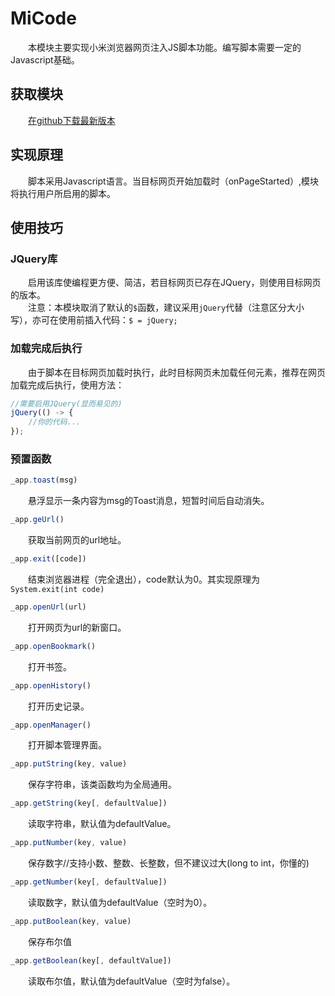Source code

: # MiCode
&emsp;&emsp;本模块主要实现小米浏览器网页注入JS脚本功能。编写脚本需要一定的Javascript基础。
## 获取模块
&emsp;&emsp;[在github下载最新版本](https://github.com/KYMirai/MiCode/releases)
## 实现原理
&emsp;&emsp;脚本采用Javascript语言。当目标网页开始加载时（onPageStarted）,模块将执行用户所启用的脚本。
## 使用技巧
### JQuery库
&emsp;&emsp;启用该库使编程更方便、简洁，若目标网页已存在JQuery，则使用目标网页的版本。  
&emsp;&emsp;注意：本模块取消了默认的`$`函数，建议采用`jQuery`代替（注意区分大小写），亦可在使用前插入代码：`$ = jQuery;`
### 加载完成后执行
&emsp;&emsp;由于脚本在目标网页加载时执行，此时目标网页未加载任何元素，推荐在网页加载完成后执行，使用方法：
```javascript
//需要启用JQuery(显而易见的)
jQuery(() -> {
    //你的代码...
});
```
### 预置函数
```javascript
_app.toast(msg)
```
&emsp;&emsp;悬浮显示一条内容为msg的Toast消息，短暂时间后自动消失。
```javascript
_app.geUrl()
```
&emsp;&emsp;获取当前网页的url地址。
```javascript
_app.exit([code])
```
&emsp;&emsp;结束浏览器进程（完全退出），code默认为0。其实现原理为`System.exit(int code)`
```javascript
_app.openUrl(url)
```
&emsp;&emsp;打开网页为url的新窗口。
```javascript
_app.openBookmark()
```
&emsp;&emsp;打开书签。
```javascript
_app.openHistory()
```
&emsp;&emsp;打开历史记录。
```javascript
_app.openManager()
```
&emsp;&emsp;打开脚本管理界面。
```javascript
_app.putString(key, value)
```
&emsp;&emsp;保存字符串，该类函数均为全局通用。
```javascript
_app.getString(key[, defaultValue])
```
&emsp;&emsp;读取字符串，默认值为defaultValue。
```javascript
_app.putNumber(key, value)
```
&emsp;&emsp;保存数字//支持小数、整数、长整数，但不建议过大(long to int，你懂的)
```javascript
_app.getNumber(key[, defaultValue])
```
&emsp;&emsp;读取数字，默认值为defaultValue（空时为0）。
```javascript
_app.putBoolean(key, value)
```
&emsp;&emsp;保存布尔值
```javascript
_app.getBoolean(key[, defaultValue])
```
&emsp;&emsp;读取布尔值，默认值为defaultValue（空时为false）。
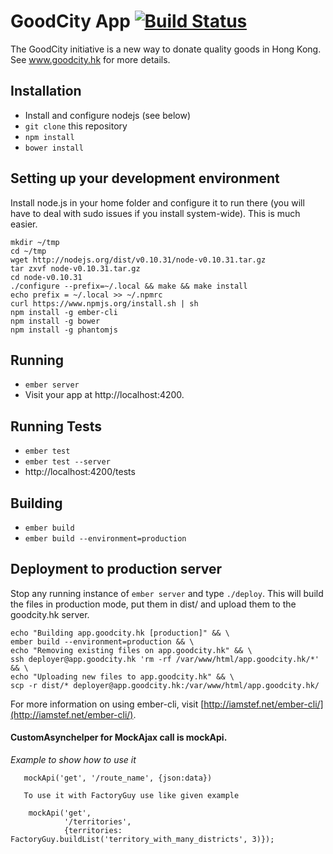 # GoodCity App [![Build Status](https://travis-ci.org/crossroads/app.goodcity.svg?branch=master)](https://travis-ci.org/crossroads/app.goodcity)

The GoodCity initiative is a new way to donate quality goods in Hong Kong. See www.goodcity.hk for more details.

## Installation

* Install and configure nodejs (see below)
* `git clone` this repository
* `npm install`
* `bower install`

## Setting up your development environment

Install node.js in your home folder and configure it to run there (you will have to deal with sudo issues if you install system-wide). This is much easier.

```shell
mkdir ~/tmp
cd ~/tmp
wget http://nodejs.org/dist/v0.10.31/node-v0.10.31.tar.gz
tar zxvf node-v0.10.31.tar.gz
cd node-v0.10.31
./configure --prefix=~/.local && make && make install
echo prefix = ~/.local >> ~/.npmrc
curl https://www.npmjs.org/install.sh | sh
npm install -g ember-cli
npm install -g bower
npm install -g phantomjs
```

## Running

* `ember server`
* Visit your app at http://localhost:4200.

## Running Tests

* `ember test`
* `ember test --server`
* http://localhost:4200/tests

## Building

* `ember build`
* `ember build --environment=production`

## Deployment to production server

Stop any running instance of `ember server` and type `./deploy`. This will build the files in production mode, put them in dist/ and upload them to the goodcity.hk server.

```shell
echo "Building app.goodcity.hk [production]" && \
ember build --environment=production && \
echo "Removing existing files on app.goodcity.hk" && \
ssh deployer@app.goodcity.hk 'rm -rf /var/www/html/app.goodcity.hk/*' && \
echo "Uploading new files to app.goodcity.hk" && \
scp -r dist/* deployer@app.goodcity.hk:/var/www/html/app.goodcity.hk/
```

For more information on using ember-cli, visit [http://iamstef.net/ember-cli/](http://iamstef.net/ember-cli/).

#### CustomAsynchelper for MockAjax call is mockApi.

*Example to show how to use it*

```
   mockApi('get', '/route_name', {json:data})

   To use it with FactoryGuy use like given example

    mockApi('get',
            '/territories',
            {territories: FactoryGuy.buildList('territory_with_many_districts', 3)});
```
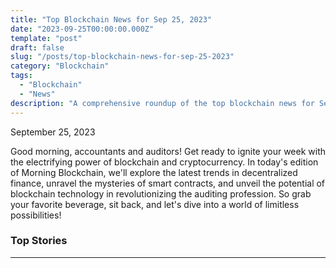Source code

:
 ```yaml
---
title: "Top Blockchain News for Sep 25, 2023"
date: "2023-09-25T00:00:00.000Z"
template: "post"
draft: false
slug: "/posts/top-blockchain-news-for-sep-25-2023"
category: "Blockchain"
tags:
  - "Blockchain"
  - "News"
description: "A comprehensive roundup of the top blockchain news for September 25, 2023."
---
```



September 25, 2023

Good morning, accountants and auditors! Get ready to ignite your week with the electrifying power of blockchain and cryptocurrency. In today's edition of Morning Blockchain, we'll explore the latest trends in decentralized finance, unravel the mysteries of smart contracts, and unveil the potential of blockchain technology in revolutionizing the auditing profession. So grab your favorite beverage, sit back, and let's dive into a world of limitless possibilities!

### Top Stories

---

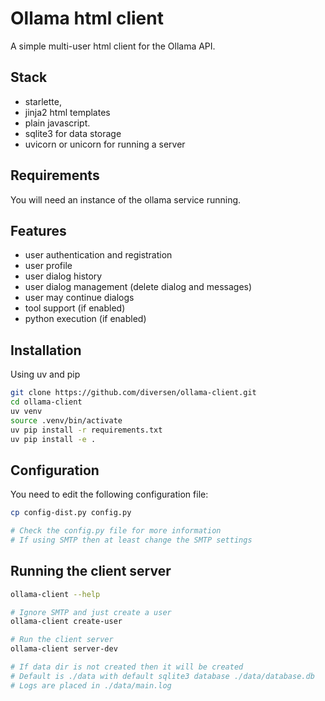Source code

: # Ollama html client

A simple multi-user html client for the Ollama API.

## Stack

* starlette, 
* jinja2 html templates
* plain javascript.
* sqlite3 for data storage
* uvicorn or unicorn for running a server

## Requirements

You will need an instance of the ollama service running.

## Features

* user authentication and registration
* user profile
* user dialog history
* user dialog management (delete dialog and messages)
* user may continue dialogs
* tool support (if enabled)
* python execution (if enabled)

## Installation

Using uv and pip

```bash
git clone https://github.com/diversen/ollama-client.git
cd ollama-client
uv venv
source .venv/bin/activate
uv pip install -r requirements.txt
uv pip install -e .
```

## Configuration

You need to edit the following configuration file:

```bash
cp config-dist.py config.py

# Check the config.py file for more information
# If using SMTP then at least change the SMTP settings
```

## Running the client server

```bash
ollama-client --help

# Ignore SMTP and just create a user
ollama-client create-user

# Run the client server
ollama-client server-dev

# If data dir is not created then it will be created
# Default is ./data with default sqlite3 database ./data/database.db
# Logs are placed in ./data/main.log


```
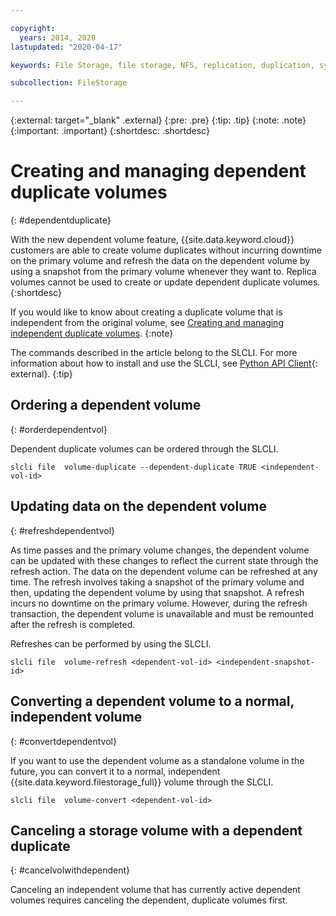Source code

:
 ```yaml
---

copyright:
  years: 2014, 2020
lastupdated: "2020-04-17"

keywords: File Storage, file storage, NFS, replication, duplication, synchronous, replica schedule, replica space, disaster recovery

subcollection: FileStorage

---
```

{:external: target="_blank" .external}
{:pre: .pre}
{:tip: .tip}
{:note: .note}
{:important: .important}
{:shortdesc: .shortdesc}


# Creating and managing dependent duplicate volumes
{: #dependentduplicate}

With the new dependent volume feature, {{site.data.keyword.cloud}} customers are able to create volume duplicates without incurring downtime on the primary volume and refresh the data on the dependent volume by using a snapshot from the primary volume whenever they want to. Replica volumes cannot be used to create or update dependent duplicate volumes.
{:shortdesc}

If you would like to know about creating a duplicate volume that is independent from the original volume, see [Creating and managing independent duplicate volumes](/docs/FileStorage?topic=FileStorage-duplicatevolume).
{:note}

The commands described in the article belong to the SLCLI. For more information about how to install and use the SLCLI, see [Python API Client](https://softlayer-python.readthedocs.io/en/latest/cli/){: external}.
{:tip}

## Ordering a dependent volume
{: #orderdependentvol}

Dependent duplicate volumes can be ordered through the SLCLI.
```
slcli file  volume-duplicate --dependent-duplicate TRUE <independent-vol-id>
```

## Updating data on the dependent volume
{: #refreshdependentvol}

As time passes and the primary volume changes, the dependent volume can be updated with these changes to reflect the current state through the refresh action. The data on the dependent volume can be refreshed at any time. The refresh involves taking a snapshot of the primary volume and then, updating the dependent volume by using that snapshot. A refresh incurs no downtime on the primary volume. However, during the refresh transaction, the dependent volume is unavailable and must be remounted after the refresh is completed.

Refreshes can be performed by using the SLCLI.
```
slcli file  volume-refresh <dependent-vol-id> <independent-snapshot-id>
```
## Converting a dependent volume to a normal, independent volume
{: #convertdependentvol}

If you want to use the dependent volume as a standalone volume in the future, you can convert it to a normal, independent {{site.data.keyword.filestorage_full}} volume through the SLCLI.

```
slcli file  volume-convert <dependent-vol-id>
```

## Canceling a storage volume with a dependent duplicate
{: #cancelvolwithdependent}

Canceling an independent volume that has currently active dependent volumes requires canceling the dependent, duplicate volumes first.

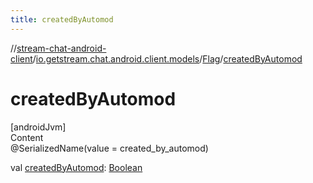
 ```yaml
---
title: createdByAutomod
---
```

//[stream-chat-android-client](../../../index.md)/[io.getstream.chat.android.client.models](../index.md)/[Flag](index.md)/[createdByAutomod](createdByAutomod.md)



# createdByAutomod  
[androidJvm]  
Content  
@SerializedName(value = created_by_automod)  
  
val [createdByAutomod](createdByAutomod.md): [Boolean](https://kotlinlang.org/api/latest/jvm/stdlib/kotlin/-boolean/index.html)  



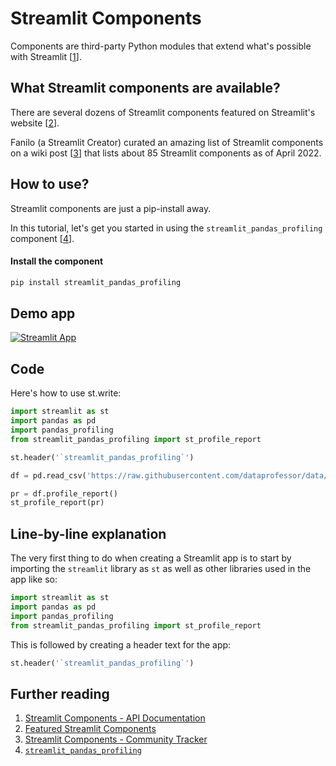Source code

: # Streamlit Components

Components are third-party Python modules that extend what's possible with Streamlit [[1](https://docs.streamlit.io/library/components)].

## What Streamlit components are available?

There are several dozens of Streamlit components featured on Streamlit's website [[2](https://streamlit.io/components)].

Fanilo (a Streamlit Creator) curated an amazing list of Streamlit components on a wiki post [[3](https://discuss.streamlit.io/t/streamlit-components-community-tracker/4634)] that lists about 85 Streamlit components as of April 2022.

## How to use?

Streamlit components are just a pip-install away.

In this tutorial, let's get you started in using the `streamlit_pandas_profiling` component [[4](https://share.streamlit.io/okld/streamlit-gallery/main?p=pandas-profiling)].

#### Install the component 

```bash
pip install streamlit_pandas_profiling
```

## Demo app

[![Streamlit App](https://static.streamlit.io/badges/streamlit_badge_black_white.svg)](https://share.streamlit.io/dataprofessor/st.template/)

## Code
Here's how to use st.write:
```python
import streamlit as st
import pandas as pd
import pandas_profiling
from streamlit_pandas_profiling import st_profile_report

st.header('`streamlit_pandas_profiling`')

df = pd.read_csv('https://raw.githubusercontent.com/dataprofessor/data/master/penguins_cleaned.csv')

pr = df.profile_report()
st_profile_report(pr)
```

## Line-by-line explanation
The very first thing to do when creating a Streamlit app is to start by importing the `streamlit` library as `st` as well as other libraries used in the app like so:
```python
import streamlit as st
import pandas as pd
import pandas_profiling
from streamlit_pandas_profiling import st_profile_report
```

This is followed by creating a header text for the app:
```python
st.header('`streamlit_pandas_profiling`')
```


## Further reading
1. [Streamlit Components - API Documentation](https://docs.streamlit.io/library/components)
2. [Featured Streamlit Components](https://streamlit.io/components)
3. [Streamlit Components - Community Tracker](https://discuss.streamlit.io/t/streamlit-components-community-tracker/4634)
4. [`streamlit_pandas_profiling`](https://share.streamlit.io/okld/streamlit-gallery/main?p=pandas-profiling)
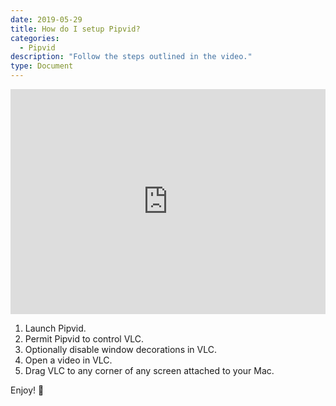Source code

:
 ```yaml
---
date: 2019-05-29
title: How do I setup Pipvid?
categories:
  - Pipvid 
description: "Follow the steps outlined in the video."
type: Document
---
```


<iframe style="width: 100%; min-height: 360px;" src="https://www.youtube.com/embed/38YNBanQRQ0" frameborder="0" allow="accelerometer; autoplay; encrypted-media; gyroscope; picture-in-picture" allowfullscreen></iframe>

1. Launch Pipvid.
1. Permit Pipvid to control VLC.
1. Optionally disable window decorations in VLC.
1. Open a video in VLC.
1. Drag VLC to any corner of any screen attached to your Mac.

Enjoy! 🙂
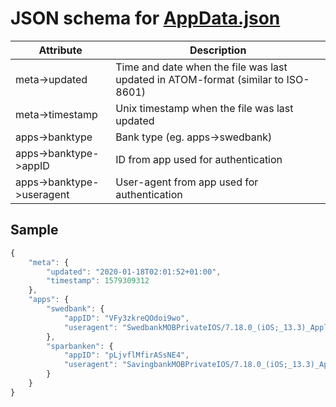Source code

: # JSON schema for [AppData.json](../src/AppData.json)

| Attribute                 | Description                                                                       |
|---------------------------|-----------------------------------------------------------------------------------|
| meta->updated             | Time and date when the file was last updated in ATOM-format (similar to ISO-8601) | 
| meta->timestamp           | Unix timestamp when the file was last updated                                     | 
| apps->banktype            | Bank type (eg. apps->swedbank)                                                    |
| apps->banktype->appID     | ID from app used for authentication                                               |
| apps->banktype->useragent | User-agent from app used for authentication                                       |
 
## Sample 
```javascript
{
    "meta": {
        "updated": "2020-01-18T02:01:52+01:00",
        "timestamp": 1579309312
    },
    "apps": {
        "swedbank": {
            "appID": "VFy3zkreQOdoi9wo",
            "useragent": "SwedbankMOBPrivateIOS/7.18.0_(iOS;_13.3)_Apple/iPhone10,6"
        },
        "sparbanken": {
            "appID": "pLjvflMfirASsNE4",
            "useragent": "SavingbankMOBPrivateIOS/7.18.0_(iOS;_13.3)_Apple/iPhone10,6"
        }
    }
}
```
^^^^
* **Your objective**
Look through the listing, and copy each line that contains the word "index".

* **Solution to the problem**
//[stream-chat-android-client](../../../index.md)/[io.getstream.chat.android.client.models](../index.md)/[Flag](index.md)/[createdByAutomod](createdByAutomod.md)
val [createdByAutomod](createdByAutomod.md): [Boolean](https://kotlinlang.org/api/latest/jvm/stdlib/kotlin/-boolean/index.html)  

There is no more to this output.